Libraries generally take on two forms: functions and classes. PHP is a language that I generally classify as "hybrid" because it has most of the capabilities of an object-oriented language, yet the native PHP API is functional in nature. The shortcomings of PHP's object programming are not bad enough to warrant avoidance of writing class libraries. In fact, the examples and explanations in this article are based completely on class libraries, so I'll be covering some of the workarounds for those shortcomings.
General Rules
Define the Goal
The first thing to do when writing a class library is to determine the goal of the library (actually, this should be done before starting any kind of project, whether programming or not). I could go into a long discussion of exactly how to define the goal and exactly how much detail is required, but suffice it to say that more is better.I've seen this called “defining the ideal scene". You build a little utopia in your mind and imagine what your library would do if it were perfect. Identify key elements to this success. Is it simple? Is speed a critical concern? Must it accept many different types of input or can you establish firm guidelines for input? Security is always a concern, so will your library handle it or will it be up to the application that uses the library? Defining what the library will not do is often just as important as defining what it will do.
Be sure to document the goal. Depending on how your project is organized, you might include it in a README file. Documenting the goal helps keep you focused on what's important. Everyone has time constraints, focusing on what's important allows you to make the best use of your time. It also keeps you from turning the library into something it was never intended to be. The term "feature creep" was coined by people who either never documented a goal for their project, or ignored the goal after they started working. Documenting the goal is also important if the library is going to be made public. It keeps you from getting requests for features that don't belong, and avoids misunderstanding.
Document
Begin documenting immediately after you determine what your goal is. Actually, documenting the goal of your library bleeds right over into documenting the rest of the library.Some people think that a library should be documented after it is written. I disagree. I think the major problem with a lot of software on the market is poor documentation. This goes for open-source software as well, and can be crippling to the success of a library of any type.

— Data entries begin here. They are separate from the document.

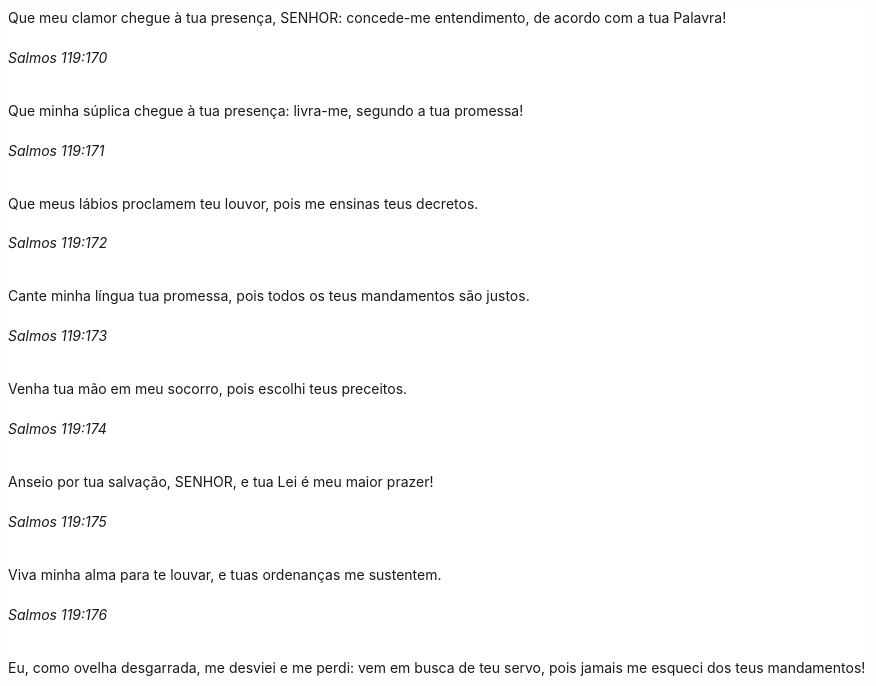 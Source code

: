 Que meu clamor chegue à tua presença, SENHOR: concede-me entendimento, de acordo com a tua Palavra!

###### Salmos 119:170

Que minha súplica chegue à tua presença: livra-me, segundo a tua promessa!

###### Salmos 119:171

Que meus lábios proclamem teu louvor, pois me ensinas teus decretos.

###### Salmos 119:172

Cante minha língua tua promessa, pois todos os teus mandamentos são justos.

###### Salmos 119:173

Venha tua mão em meu socorro, pois escolhi teus preceitos.

###### Salmos 119:174

Anseio por tua salvação, SENHOR, e tua Lei é meu maior prazer!

###### Salmos 119:175

Viva minha alma para te louvar, e tuas ordenanças me sustentem.

###### Salmos 119:176

Eu, como ovelha desgarrada, me desviei e me perdi: vem em busca de teu servo, pois jamais me esqueci dos teus mandamentos!

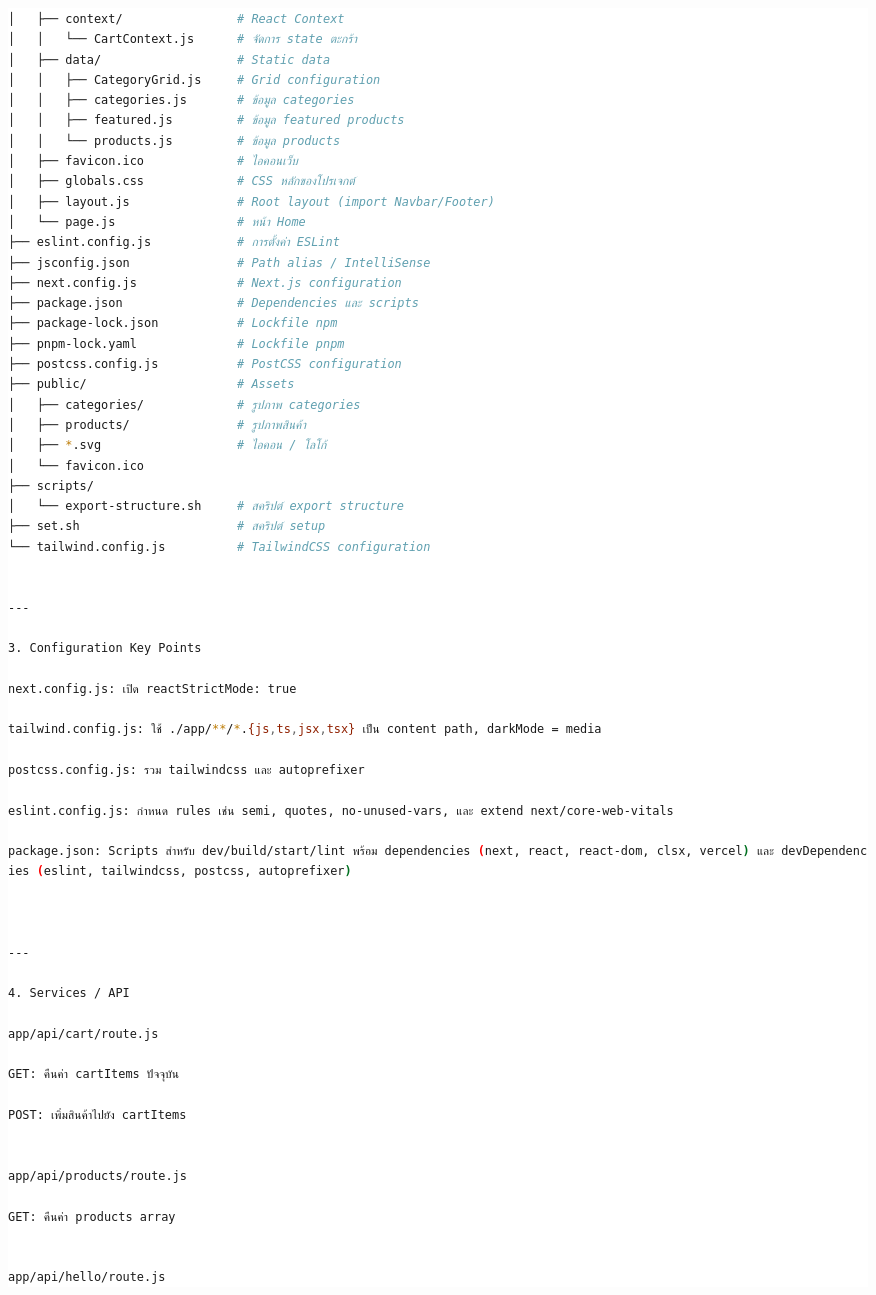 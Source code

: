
 ```bash
│   ├── context/                # React Context
│   │   └── CartContext.js      # จัดการ state ตะกร้า
│   ├── data/                   # Static data
│   │   ├── CategoryGrid.js     # Grid configuration
│   │   ├── categories.js       # ข้อมูล categories
│   │   ├── featured.js         # ข้อมูล featured products
│   │   └── products.js         # ข้อมูล products
│   ├── favicon.ico             # ไอคอนเว็บ
│   ├── globals.css             # CSS หลักของโปรเจกต์
│   ├── layout.js               # Root layout (import Navbar/Footer)
│   └── page.js                 # หน้า Home
├── eslint.config.js            # การตั้งค่า ESLint
├── jsconfig.json               # Path alias / IntelliSense
├── next.config.js              # Next.js configuration
├── package.json                # Dependencies และ scripts
├── package-lock.json           # Lockfile npm
├── pnpm-lock.yaml              # Lockfile pnpm
├── postcss.config.js           # PostCSS configuration
├── public/                     # Assets
│   ├── categories/             # รูปภาพ categories
│   ├── products/               # รูปภาพสินค้า
│   ├── *.svg                   # ไอคอน / โลโก้
│   └── favicon.ico
├── scripts/
│   └── export-structure.sh     # สคริปต์ export structure
├── set.sh                      # สคริปต์ setup
└── tailwind.config.js          # TailwindCSS configuration


---

3. Configuration Key Points

next.config.js: เปิด reactStrictMode: true

tailwind.config.js: ใช้ ./app/**/*.{js,ts,jsx,tsx} เป็น content path, darkMode = media

postcss.config.js: รวม tailwindcss และ autoprefixer

eslint.config.js: กำหนด rules เช่น semi, quotes, no-unused-vars, และ extend next/core-web-vitals

package.json: Scripts สำหรับ dev/build/start/lint พร้อม dependencies (next, react, react-dom, clsx, vercel) และ devDependencies (eslint, tailwindcss, postcss, autoprefixer)



---

4. Services / API

app/api/cart/route.js

GET: คืนค่า cartItems ปัจจุบัน

POST: เพิ่มสินค้าไปยัง cartItems


app/api/products/route.js

GET: คืนค่า products array


app/api/hello/route.js
```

Documenting prior to development seems to help in other ways as well. Getting your ideas down in documentation form can speed actual code development considerably. It also helps in the same way as having a goal defined, by keeping you (and anyone else who may be helping with development) on the right track.
Embrace Change
If you can get the API for your library correct on the first try, please let me know so I can lay a tribute at your feet. For the rest of us mortals, I believe that the easiest way to accept change is to see it as a magical experience by which the code improves. This give you a psychological edge over "Darn, I've got to change the code again".But embracing change is much more than just a positive frame of mind. It is an all-aspects bear hug of involvement. When an aspect of your library changes you need to do a number of things right away!
- Update the library itself to implement the change
- Update the documentation to reflect the change
- Plan for compatibility problems
Number three can be accomplished a number of ways. If you're aware that a lot of code already uses the old method, you should probably create a brand-new method that implements the new system while leaving the old one intact. You can often use a difference in the name to indicate the change. Unfortunately, this can lead to code bloat and the necessity of supporting old code longer than you would like. The best way to avoid this is to prominently document the fact that the old way is depreciated and clearly state the version in which it will be removed from the library. Be sure to give people a few versions to make the switch.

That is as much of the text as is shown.